Lorsque développement numérique ne rime pas nécessaire avec liberté d’expression : Cambodge

Melissa Emmanuel

Dans un monde où l’économie numérique est en plein essor, le Cambodge entend bien entrer dans la course. C’est aujourd’hui l’un des pays les moins développés et compétitifs de l’ASEAN en raison des défis en termes d’infrastructures, de capital humain et d’innovation, mais son système de communication lui se développe à une vitesse fulgurante. En 2017, la moitié de la population avait accès à Internet et 96% des 15 à 65 ans détenaient un téléphone mobile en 2016.
Avec une augmentation de 7,1% de sa croissance économique en 2018 qui le place parmi les pays les plus dynamiques de l’ASEAN, le gouvernement cambodgien a annoncé vouloir évoluer vers une économie numérique pour 2023, ce qui représenterait un moteur d’innovation, de création d’emploi et un moyen de favoriser la croissance économique. (Heng, 2019).

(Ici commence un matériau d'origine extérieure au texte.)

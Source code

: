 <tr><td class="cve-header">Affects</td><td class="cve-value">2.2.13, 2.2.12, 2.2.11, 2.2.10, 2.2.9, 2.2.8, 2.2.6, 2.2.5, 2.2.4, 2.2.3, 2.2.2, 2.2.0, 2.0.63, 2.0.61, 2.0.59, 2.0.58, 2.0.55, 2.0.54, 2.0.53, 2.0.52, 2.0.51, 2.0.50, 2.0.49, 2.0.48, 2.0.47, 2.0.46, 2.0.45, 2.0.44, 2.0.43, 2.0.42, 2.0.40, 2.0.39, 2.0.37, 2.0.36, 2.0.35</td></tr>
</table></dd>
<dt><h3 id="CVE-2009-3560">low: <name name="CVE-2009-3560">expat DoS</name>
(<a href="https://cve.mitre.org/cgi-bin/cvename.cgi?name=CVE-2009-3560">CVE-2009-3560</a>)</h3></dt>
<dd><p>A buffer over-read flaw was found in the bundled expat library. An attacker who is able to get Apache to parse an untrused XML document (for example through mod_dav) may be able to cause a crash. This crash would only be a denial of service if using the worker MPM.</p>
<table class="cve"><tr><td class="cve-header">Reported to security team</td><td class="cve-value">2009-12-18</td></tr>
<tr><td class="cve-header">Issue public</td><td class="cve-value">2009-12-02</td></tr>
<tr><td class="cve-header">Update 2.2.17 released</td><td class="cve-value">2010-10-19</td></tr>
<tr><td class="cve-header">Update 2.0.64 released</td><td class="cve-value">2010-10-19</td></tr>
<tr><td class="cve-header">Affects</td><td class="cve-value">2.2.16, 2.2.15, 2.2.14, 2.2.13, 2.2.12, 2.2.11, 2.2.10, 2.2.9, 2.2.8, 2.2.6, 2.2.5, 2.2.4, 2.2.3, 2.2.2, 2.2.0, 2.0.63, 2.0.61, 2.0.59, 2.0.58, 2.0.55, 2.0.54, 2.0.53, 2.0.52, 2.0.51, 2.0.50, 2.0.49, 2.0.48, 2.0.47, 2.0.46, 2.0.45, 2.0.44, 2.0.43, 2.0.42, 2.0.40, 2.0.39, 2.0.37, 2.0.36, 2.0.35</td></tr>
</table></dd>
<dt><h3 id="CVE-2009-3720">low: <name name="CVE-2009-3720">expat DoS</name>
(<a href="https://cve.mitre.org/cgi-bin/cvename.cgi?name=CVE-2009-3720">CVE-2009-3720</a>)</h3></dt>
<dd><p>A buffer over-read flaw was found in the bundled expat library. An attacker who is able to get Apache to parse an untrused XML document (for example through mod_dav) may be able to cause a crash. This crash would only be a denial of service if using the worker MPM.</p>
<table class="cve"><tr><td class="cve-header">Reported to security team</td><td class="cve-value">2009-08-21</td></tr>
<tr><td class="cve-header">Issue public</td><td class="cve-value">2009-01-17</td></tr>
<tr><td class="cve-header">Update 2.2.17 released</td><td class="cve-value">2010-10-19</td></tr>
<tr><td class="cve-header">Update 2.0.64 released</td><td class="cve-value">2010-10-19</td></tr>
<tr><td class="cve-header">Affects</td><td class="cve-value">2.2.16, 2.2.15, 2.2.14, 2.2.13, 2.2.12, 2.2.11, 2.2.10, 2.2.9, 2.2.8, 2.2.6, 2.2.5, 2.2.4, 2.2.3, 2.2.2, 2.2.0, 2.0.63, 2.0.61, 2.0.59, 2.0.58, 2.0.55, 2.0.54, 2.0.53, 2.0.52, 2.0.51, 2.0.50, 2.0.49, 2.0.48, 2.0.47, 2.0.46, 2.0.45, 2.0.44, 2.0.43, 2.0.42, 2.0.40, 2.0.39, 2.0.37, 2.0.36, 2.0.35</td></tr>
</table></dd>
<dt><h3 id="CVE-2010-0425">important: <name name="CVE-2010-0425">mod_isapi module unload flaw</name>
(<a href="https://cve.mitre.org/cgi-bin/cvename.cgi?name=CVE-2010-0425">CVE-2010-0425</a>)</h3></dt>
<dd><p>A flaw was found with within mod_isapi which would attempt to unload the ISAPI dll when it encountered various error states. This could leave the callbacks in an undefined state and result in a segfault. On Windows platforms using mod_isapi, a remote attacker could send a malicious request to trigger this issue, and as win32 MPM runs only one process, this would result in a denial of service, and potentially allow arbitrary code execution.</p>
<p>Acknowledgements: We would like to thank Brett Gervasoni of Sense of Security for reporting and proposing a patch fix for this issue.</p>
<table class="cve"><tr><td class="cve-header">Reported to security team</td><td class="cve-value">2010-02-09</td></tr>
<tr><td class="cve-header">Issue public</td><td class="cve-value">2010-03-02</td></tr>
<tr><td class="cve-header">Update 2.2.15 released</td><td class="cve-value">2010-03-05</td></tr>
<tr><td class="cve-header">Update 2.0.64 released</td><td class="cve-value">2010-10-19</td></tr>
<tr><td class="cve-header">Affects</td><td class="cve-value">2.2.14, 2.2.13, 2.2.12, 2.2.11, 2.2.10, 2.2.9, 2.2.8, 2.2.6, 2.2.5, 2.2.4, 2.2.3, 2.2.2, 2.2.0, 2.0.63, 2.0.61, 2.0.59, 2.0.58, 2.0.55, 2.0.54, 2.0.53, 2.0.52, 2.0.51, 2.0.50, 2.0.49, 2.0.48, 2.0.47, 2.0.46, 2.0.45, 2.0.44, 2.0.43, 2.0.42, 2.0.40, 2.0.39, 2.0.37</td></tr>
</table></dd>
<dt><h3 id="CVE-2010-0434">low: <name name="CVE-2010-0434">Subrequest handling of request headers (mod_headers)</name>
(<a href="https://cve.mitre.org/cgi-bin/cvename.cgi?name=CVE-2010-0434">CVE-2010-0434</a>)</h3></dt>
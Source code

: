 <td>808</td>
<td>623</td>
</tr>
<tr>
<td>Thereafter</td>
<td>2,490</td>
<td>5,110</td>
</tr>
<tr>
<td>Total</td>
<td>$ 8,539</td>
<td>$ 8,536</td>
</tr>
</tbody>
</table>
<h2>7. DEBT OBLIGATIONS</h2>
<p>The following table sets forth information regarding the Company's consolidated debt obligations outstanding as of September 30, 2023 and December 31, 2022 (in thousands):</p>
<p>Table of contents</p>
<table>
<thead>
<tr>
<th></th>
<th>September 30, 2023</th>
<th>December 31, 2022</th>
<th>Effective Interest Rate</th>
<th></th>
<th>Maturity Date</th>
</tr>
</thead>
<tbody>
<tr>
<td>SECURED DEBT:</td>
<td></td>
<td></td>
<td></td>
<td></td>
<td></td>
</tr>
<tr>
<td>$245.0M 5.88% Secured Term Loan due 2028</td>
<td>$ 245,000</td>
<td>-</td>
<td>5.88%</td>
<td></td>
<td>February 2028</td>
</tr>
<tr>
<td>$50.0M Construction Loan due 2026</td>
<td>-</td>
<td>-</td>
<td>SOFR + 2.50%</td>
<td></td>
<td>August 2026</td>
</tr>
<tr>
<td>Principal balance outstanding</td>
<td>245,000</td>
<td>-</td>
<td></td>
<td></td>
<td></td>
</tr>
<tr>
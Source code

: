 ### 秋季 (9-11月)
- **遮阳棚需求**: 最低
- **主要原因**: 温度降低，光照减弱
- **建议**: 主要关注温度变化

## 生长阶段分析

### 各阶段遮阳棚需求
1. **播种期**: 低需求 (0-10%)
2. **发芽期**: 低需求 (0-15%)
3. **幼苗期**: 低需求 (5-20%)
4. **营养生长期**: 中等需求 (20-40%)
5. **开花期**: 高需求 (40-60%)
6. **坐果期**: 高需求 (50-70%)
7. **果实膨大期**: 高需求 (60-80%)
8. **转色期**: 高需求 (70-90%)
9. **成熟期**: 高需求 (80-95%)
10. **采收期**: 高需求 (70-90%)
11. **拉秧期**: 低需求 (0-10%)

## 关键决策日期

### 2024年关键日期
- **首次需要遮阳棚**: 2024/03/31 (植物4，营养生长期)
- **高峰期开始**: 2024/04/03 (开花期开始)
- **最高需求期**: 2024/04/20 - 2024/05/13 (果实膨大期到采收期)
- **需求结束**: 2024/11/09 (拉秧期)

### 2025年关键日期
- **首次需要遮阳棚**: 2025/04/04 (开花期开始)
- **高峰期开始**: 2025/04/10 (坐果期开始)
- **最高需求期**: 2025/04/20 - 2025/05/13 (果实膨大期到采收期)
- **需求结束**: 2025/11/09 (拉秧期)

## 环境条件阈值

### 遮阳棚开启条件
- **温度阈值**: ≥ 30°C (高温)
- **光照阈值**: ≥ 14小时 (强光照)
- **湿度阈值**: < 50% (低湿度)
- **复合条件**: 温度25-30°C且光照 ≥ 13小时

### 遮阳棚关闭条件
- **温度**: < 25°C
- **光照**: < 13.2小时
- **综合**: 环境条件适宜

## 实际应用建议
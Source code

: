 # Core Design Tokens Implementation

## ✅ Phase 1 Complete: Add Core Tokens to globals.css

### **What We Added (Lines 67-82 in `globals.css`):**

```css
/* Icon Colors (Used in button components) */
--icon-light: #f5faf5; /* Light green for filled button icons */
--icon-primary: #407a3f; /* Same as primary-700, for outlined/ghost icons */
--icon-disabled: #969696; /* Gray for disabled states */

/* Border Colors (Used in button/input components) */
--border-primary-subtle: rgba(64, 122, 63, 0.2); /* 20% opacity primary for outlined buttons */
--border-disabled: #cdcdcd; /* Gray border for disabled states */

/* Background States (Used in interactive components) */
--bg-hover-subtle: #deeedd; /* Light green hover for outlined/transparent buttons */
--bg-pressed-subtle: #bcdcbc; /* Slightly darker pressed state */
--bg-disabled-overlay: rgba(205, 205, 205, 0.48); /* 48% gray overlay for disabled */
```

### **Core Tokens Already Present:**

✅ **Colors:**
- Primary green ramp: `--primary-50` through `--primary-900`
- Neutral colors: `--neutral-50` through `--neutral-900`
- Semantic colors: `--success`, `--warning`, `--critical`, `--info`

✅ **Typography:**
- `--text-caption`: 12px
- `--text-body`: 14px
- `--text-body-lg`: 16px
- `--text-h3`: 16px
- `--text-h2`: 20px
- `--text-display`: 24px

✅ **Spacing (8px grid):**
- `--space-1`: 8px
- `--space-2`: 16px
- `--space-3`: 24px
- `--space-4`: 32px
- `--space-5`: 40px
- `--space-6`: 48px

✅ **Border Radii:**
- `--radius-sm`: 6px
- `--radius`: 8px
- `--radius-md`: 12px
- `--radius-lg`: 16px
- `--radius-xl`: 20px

Premier ministre Hun Sen et David Sun président de Huawei |French.China.org.cn

En 2016, le Premier ministre rencontrait le président de Huawei afin de discuter d’un projet de renforcement de leur coopération dans le développement des technologies de l’information et de la communication (TIC) au Cambodge.
Internet est devenu un espace d’expression au sein du pays, dont le nombre d’internautes inscrits sur les réseaux ne cesse d’augmenter. Selon Phong et al., Facebook a connu une croissance considérable de 91% entre 2013 et 2015, notamment en raison du développement des Smartphones que 97% des usagers utilisent essentiellement pour s’y connecter. En effet, l’Internet World Stats recensait plus de 6 millions d’internautes sur Facebook, ce qui classait le pays directement dans le top des plus gros utilisateurs de la région.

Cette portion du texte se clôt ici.